Le phare est là, non loin, lieu encore inaccessible, symbole non encore rassemblé, un objet désiré que l'enfant ne peut atteindre et saisir, car le désir du père et celui de la mère ne sont pas accordés.
Dès la première page, avec sa description d'évènements qu'on peut décrire avec les concepts de 'déplacement des investissements' et de 'l'ambivalence des ressentis d'amour et de haine' ainsi que de 'la fonction contenante de la mère' et 'la fonction castratrice de la loi du père', on perçoit l'influence de la psychanalyse sur ce texte (La Hogart'Press, la maison d'édition des Woolf, éditait Freud en traduction) : cela dit, il faut aller plus loin et ne pas réduire ce livre à ce petit bout de la lorgnette aperçu seulement au début du roman, celui-ci abandonnant ensuite cette réduction dont il ne reste que des traces.
Dans ce quatrième roman, la description psychologique des personnages semble aller vers plus de complexité, les paragraphes gagnent en densité et il faut adapter sa lecture en conséquence : le jeu entre les fragments de monologues intérieurs est tissé d'échos serrés, construisant un drame tendu de l'écriture et une narration dont les profondeurs de pensée exigent une lecture impliquée.
Après Mrs Dalloway, voici Mrs Ramsay : Virginia Woolf nous propose à nouveau un beau portrait de femme, cette fois-ci dans la présence et l'absence, dans ce qu'elle est et ce qu'elle laisse. Le thème de l'enfance semble lié à celui du temps, et de manière complexe à ceux du désir et de l'identité. On retrouve aussi dans ce texte la réflexion sur l'opposition entre moi intime et moi social, mais débarrassée de l'ironie présente dans les romans précédents et diluée de manière plus grave et plus tendre dans les autres thèmes.
Avec le personnage de l'artiste peintre Lily Briscoe, Virginia Woolf transpose les questionnements concernant l'écriture vers ceux de la peinture, donnant une allure presque post-moderne à certains passages.
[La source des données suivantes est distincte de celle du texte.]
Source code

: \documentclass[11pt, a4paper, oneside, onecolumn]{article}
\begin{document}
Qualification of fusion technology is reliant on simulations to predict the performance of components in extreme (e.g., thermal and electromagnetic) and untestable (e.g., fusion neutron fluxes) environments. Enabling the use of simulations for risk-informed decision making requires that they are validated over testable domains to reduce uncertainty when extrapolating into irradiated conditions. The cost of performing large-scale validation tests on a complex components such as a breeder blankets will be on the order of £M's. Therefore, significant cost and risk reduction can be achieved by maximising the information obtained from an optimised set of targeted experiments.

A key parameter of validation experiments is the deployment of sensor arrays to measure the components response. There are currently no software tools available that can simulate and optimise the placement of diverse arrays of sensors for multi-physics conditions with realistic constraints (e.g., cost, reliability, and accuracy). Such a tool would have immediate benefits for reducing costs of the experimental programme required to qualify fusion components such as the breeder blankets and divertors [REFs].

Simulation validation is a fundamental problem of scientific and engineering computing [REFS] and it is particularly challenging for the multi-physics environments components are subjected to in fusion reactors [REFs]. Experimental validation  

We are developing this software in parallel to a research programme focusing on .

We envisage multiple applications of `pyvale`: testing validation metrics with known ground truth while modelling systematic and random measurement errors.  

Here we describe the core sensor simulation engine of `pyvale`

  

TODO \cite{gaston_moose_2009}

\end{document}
L'art de Virginia nous entraîne dans des tours de force d'écriture, comme par exemple le dîner de la fin de la première partie, qui suscitent la lecture enthousiasmée et admirative en laissant apparaître la poésie et l'émotion, des éprouvés qui nous rappellent la lecture de la dernière nouvelle de "Gens de Dublin" de James Joyce : 'les morts'.